Hi Jaya
Yes, you're correct to say that reserves are basically the sum kept aside by an insurance company for a contract to meet expected future outgo in excess of the expected future income.
And yes, you're correct to say that the asset share for an endowment will grow over time as premiums are paid and interest is earned.
However it's not correct to say that reserves decrease over time as sufficient assets are built up. When we calculate the reserves we need to allow for the full cost of the benefits and not just the cost in excess of the assets built up.
A simple example might help. Consider a ten year pure endowment.

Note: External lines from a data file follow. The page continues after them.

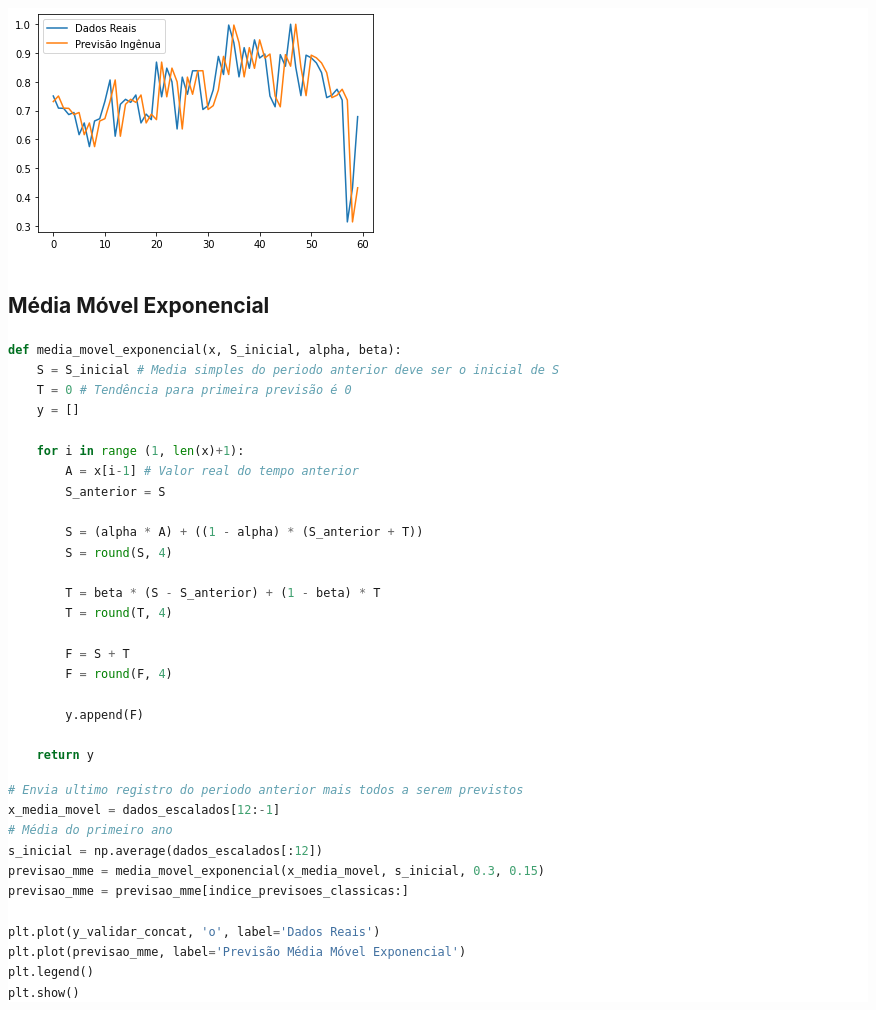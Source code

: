 
    
![png](readme_images/output_9_0.png)
    


## Média Móvel Exponencial


```python
def media_movel_exponencial(x, S_inicial, alpha, beta):
    S = S_inicial # Media simples do periodo anterior deve ser o inicial de S
    T = 0 # Tendência para primeira previsão é 0
    y = []

    for i in range (1, len(x)+1):
        A = x[i-1] # Valor real do tempo anterior
        S_anterior = S
        
        S = (alpha * A) + ((1 - alpha) * (S_anterior + T))
        S = round(S, 4)

        T = beta * (S - S_anterior) + (1 - beta) * T
        T = round(T, 4)
        
        F = S + T
        F = round(F, 4)
        
        y.append(F)
    
    return y
```


```python
# Envia ultimo registro do periodo anterior mais todos a serem previstos
x_media_movel = dados_escalados[12:-1]
# Média do primeiro ano
s_inicial = np.average(dados_escalados[:12])
previsao_mme = media_movel_exponencial(x_media_movel, s_inicial, 0.3, 0.15)
previsao_mme = previsao_mme[indice_previsoes_classicas:]

plt.plot(y_validar_concat, 'o', label='Dados Reais')
plt.plot(previsao_mme, label='Previsão Média Móvel Exponencial')
plt.legend()
plt.show()
```
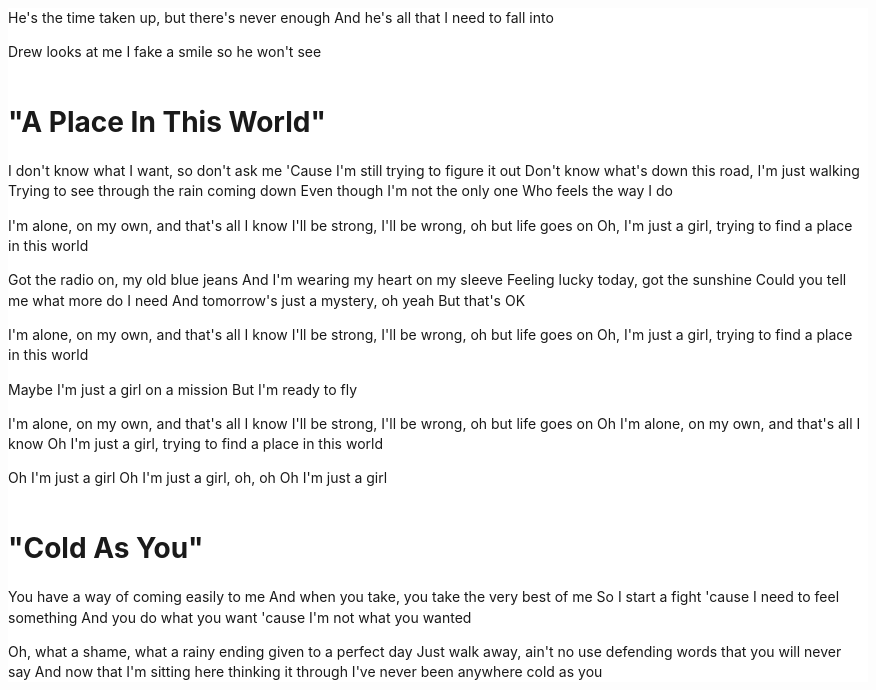 He's the time taken up, but there's never enough
And he's all that I need to fall into

Drew looks at me
I fake a smile so he won't see


# "A Place In This World"

I don't know what I want, so don't ask me
'Cause I'm still trying to figure it out
Don't know what's down this road, I'm just walking
Trying to see through the rain coming down
Even though I'm not the only one
Who feels the way I do

I'm alone, on my own, and that's all I know
I'll be strong, I'll be wrong, oh but life goes on
Oh, I'm just a girl, trying to find a place in this world

Got the radio on, my old blue jeans
And I'm wearing my heart on my sleeve
Feeling lucky today, got the sunshine
Could you tell me what more do I need
And tomorrow's just a mystery, oh yeah
But that's OK

I'm alone, on my own, and that's all I know
I'll be strong, I'll be wrong, oh but life goes on
Oh, I'm just a girl, trying to find a place in this world

Maybe I'm just a girl on a mission
But I'm ready to fly

I'm alone, on my own, and that's all I know
I'll be strong, I'll be wrong, oh but life goes on
Oh I'm alone, on my own, and that's all I know
Oh I'm just a girl, trying to find a place in this world

Oh I'm just a girl
Oh I'm just a girl, oh, oh
Oh I'm just a girl


# "Cold As You"

You have a way of coming easily to me
And when you take, you take the very best of me
So I start a fight 'cause I need to feel something
And you do what you want 'cause I'm not what you wanted

Oh, what a shame, what a rainy ending given to a perfect day
Just walk away, ain't no use defending words that you will never say
And now that I'm sitting here thinking it through
I've never been anywhere cold as you
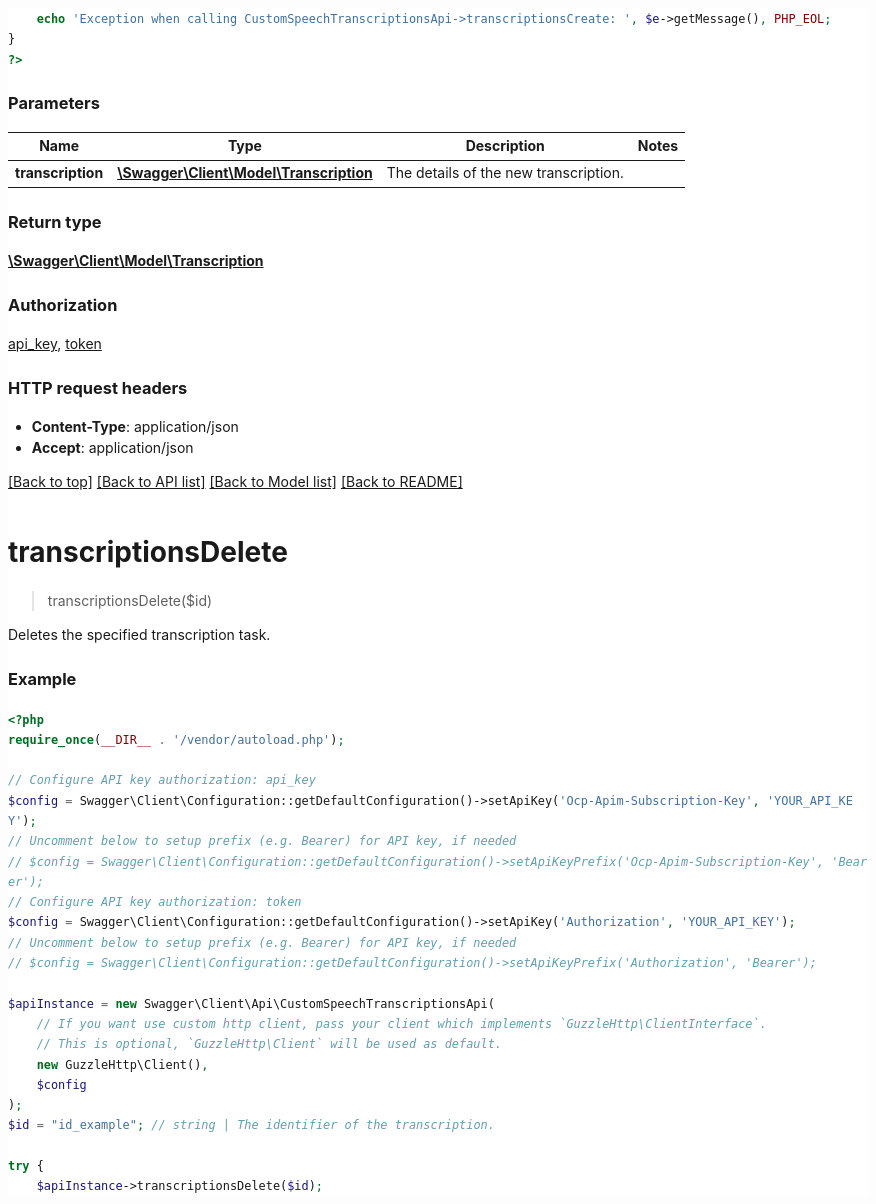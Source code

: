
 ```php
    echo 'Exception when calling CustomSpeechTranscriptionsApi->transcriptionsCreate: ', $e->getMessage(), PHP_EOL;
}
?>
```

### Parameters

Name | Type | Description  | Notes
------------- | ------------- | ------------- | -------------
 **transcription** | [**\Swagger\Client\Model\Transcription**](../Model/Transcription.md)| The details of the new transcription. |

### Return type

[**\Swagger\Client\Model\Transcription**](../Model/Transcription.md)

### Authorization

[api_key](../../README.md#api_key), [token](../../README.md#token)

### HTTP request headers

 - **Content-Type**: application/json
 - **Accept**: application/json

[[Back to top]](#) [[Back to API list]](../../README.md#documentation-for-api-endpoints) [[Back to Model list]](../../README.md#documentation-for-models) [[Back to README]](../../README.md)

# **transcriptionsDelete**
> transcriptionsDelete($id)

Deletes the specified transcription task.

### Example
```php
<?php
require_once(__DIR__ . '/vendor/autoload.php');

// Configure API key authorization: api_key
$config = Swagger\Client\Configuration::getDefaultConfiguration()->setApiKey('Ocp-Apim-Subscription-Key', 'YOUR_API_KEY');
// Uncomment below to setup prefix (e.g. Bearer) for API key, if needed
// $config = Swagger\Client\Configuration::getDefaultConfiguration()->setApiKeyPrefix('Ocp-Apim-Subscription-Key', 'Bearer');
// Configure API key authorization: token
$config = Swagger\Client\Configuration::getDefaultConfiguration()->setApiKey('Authorization', 'YOUR_API_KEY');
// Uncomment below to setup prefix (e.g. Bearer) for API key, if needed
// $config = Swagger\Client\Configuration::getDefaultConfiguration()->setApiKeyPrefix('Authorization', 'Bearer');

$apiInstance = new Swagger\Client\Api\CustomSpeechTranscriptionsApi(
    // If you want use custom http client, pass your client which implements `GuzzleHttp\ClientInterface`.
    // This is optional, `GuzzleHttp\Client` will be used as default.
    new GuzzleHttp\Client(),
    $config
);
$id = "id_example"; // string | The identifier of the transcription.

try {
    $apiInstance->transcriptionsDelete($id);
```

We will ignore mortality, expenses and investment return for simplicity. The sum assured is 100 and the annual premium is 10.
At time zero, after the first premium is paid the reserve is the value of the benefits (100) minus the value of the future premiums (9*10), so V0 = 10. So if we hold the reserve of 10 and receive future premiums of 90 we have enough to pay the claim of 100.
At time one, after the second premium is paid the reserve is the value of the benefits (100) minus the value of the future premiums (8*10), so V0 = 20. So if we hold the reserve of 20 and receive future premiums of 80 we have enough to pay the claim of 100.
At time two, after the third premium is paid the reserve is the value of the benefits (100) minus the value of the future premiums (7*10), so V0 = 30. So if we hold the reserve of 30 and receive future premiums of 70 we have enough to pay the claim of 100.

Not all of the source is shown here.